Conclusions: The results of this study suggest that maternal hypothyroidism may not significantly influence the fetal HPT axis. However, it is important to emphasize that this conclusion is based solely on data from mothers with well-controlled hypothyroidism. Moreover, the small prevalence of overt clinical hypothyroidism should be considered when interpreting this finding.

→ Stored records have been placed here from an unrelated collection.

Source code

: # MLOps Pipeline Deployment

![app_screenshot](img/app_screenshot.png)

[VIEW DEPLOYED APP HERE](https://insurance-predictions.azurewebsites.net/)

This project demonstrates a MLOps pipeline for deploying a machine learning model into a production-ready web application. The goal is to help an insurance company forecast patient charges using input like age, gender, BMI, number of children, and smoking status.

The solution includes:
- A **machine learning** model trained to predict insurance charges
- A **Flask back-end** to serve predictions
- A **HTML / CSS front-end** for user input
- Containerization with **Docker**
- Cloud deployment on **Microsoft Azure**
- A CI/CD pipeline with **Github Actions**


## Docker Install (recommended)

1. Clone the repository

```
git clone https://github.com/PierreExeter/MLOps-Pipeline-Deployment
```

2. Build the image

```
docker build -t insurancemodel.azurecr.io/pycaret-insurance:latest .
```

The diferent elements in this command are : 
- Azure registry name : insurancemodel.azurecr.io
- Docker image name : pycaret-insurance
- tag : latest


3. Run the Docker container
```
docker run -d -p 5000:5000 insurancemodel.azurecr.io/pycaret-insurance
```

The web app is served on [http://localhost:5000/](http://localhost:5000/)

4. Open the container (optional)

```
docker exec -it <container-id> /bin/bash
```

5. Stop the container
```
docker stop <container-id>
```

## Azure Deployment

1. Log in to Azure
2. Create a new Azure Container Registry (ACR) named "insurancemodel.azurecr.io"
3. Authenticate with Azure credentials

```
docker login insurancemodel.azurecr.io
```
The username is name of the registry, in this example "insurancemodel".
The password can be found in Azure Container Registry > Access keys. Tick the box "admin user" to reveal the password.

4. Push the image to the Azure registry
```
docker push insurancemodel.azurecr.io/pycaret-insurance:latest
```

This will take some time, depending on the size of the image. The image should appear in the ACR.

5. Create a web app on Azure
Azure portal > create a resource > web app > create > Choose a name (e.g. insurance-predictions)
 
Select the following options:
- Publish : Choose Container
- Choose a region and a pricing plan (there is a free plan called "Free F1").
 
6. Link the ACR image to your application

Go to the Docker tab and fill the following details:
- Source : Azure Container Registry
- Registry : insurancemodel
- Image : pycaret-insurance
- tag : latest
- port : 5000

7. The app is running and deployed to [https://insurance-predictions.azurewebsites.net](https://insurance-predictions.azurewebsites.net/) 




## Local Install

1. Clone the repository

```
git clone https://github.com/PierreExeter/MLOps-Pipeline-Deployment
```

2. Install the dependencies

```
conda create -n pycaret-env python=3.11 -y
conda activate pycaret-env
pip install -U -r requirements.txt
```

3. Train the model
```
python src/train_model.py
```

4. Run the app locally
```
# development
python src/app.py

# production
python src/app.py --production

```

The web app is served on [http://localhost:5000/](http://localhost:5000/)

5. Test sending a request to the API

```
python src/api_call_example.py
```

背景:母亲甲状腺功能减退症与后代神经发育受损有关,但其潜在机制目前尚不清楚。我们假设母亲甲状腺功能减退影响胎儿下丘脑-垂体-甲状腺(HPT)轴的发育,从而间接影响出生后的认知发育。方法:这项前瞻性观察研究纳入了妊娠14周前甲状腺功能减退的单胎妊娠。超声测量胎儿甲状腺大小在20-24周和28-32周。主要终点是两个时间点的胎儿甲状腺体积;次要结局是妊娠和新生儿结局,包括出生体重、分娩周数、早产、死产或流产,以及出生后第三天新生儿甲状腺功能。结果:共有136名妇女参加了这项研究,其中68名患有甲状腺功能减退症,68名无并发症妊娠。甲状腺功能减退组与对照组妊娠20 ~ 24周胎儿甲状腺体积(230.58±63.75mm3 vs 230.15±75.69mm3, P = 0.98)和28 ~ 32周胎儿甲状腺体积(491.55±154.88mm3 vs 450.16±136.13mm3, P = 0.059)差异无统计学意义。此外,两组之间不良事件的发生率也相似。在调整混杂因素后,这些发现保持不变。结论:本研究结果提示,母亲甲状腺功能减退可能不会显著影响胎儿HPT轴。然而,需要强调的是,这一结论仅基于控制良好的甲状腺功能减退母亲的数据。此外,在解释这一发现时,应考虑到明显的临床甲状腺功能减退的小患病率。
期刊介绍:
BMC Pregnancy & Childbirth is an open access, peer-reviewed journal that considers articles on all aspects of pregnancy and childbirth. The journal welcomes submissions on the biomedical aspects of pregnancy, breastfeeding, labor, maternal health, maternity care, trends and sociological aspects of pregnancy and childbirth.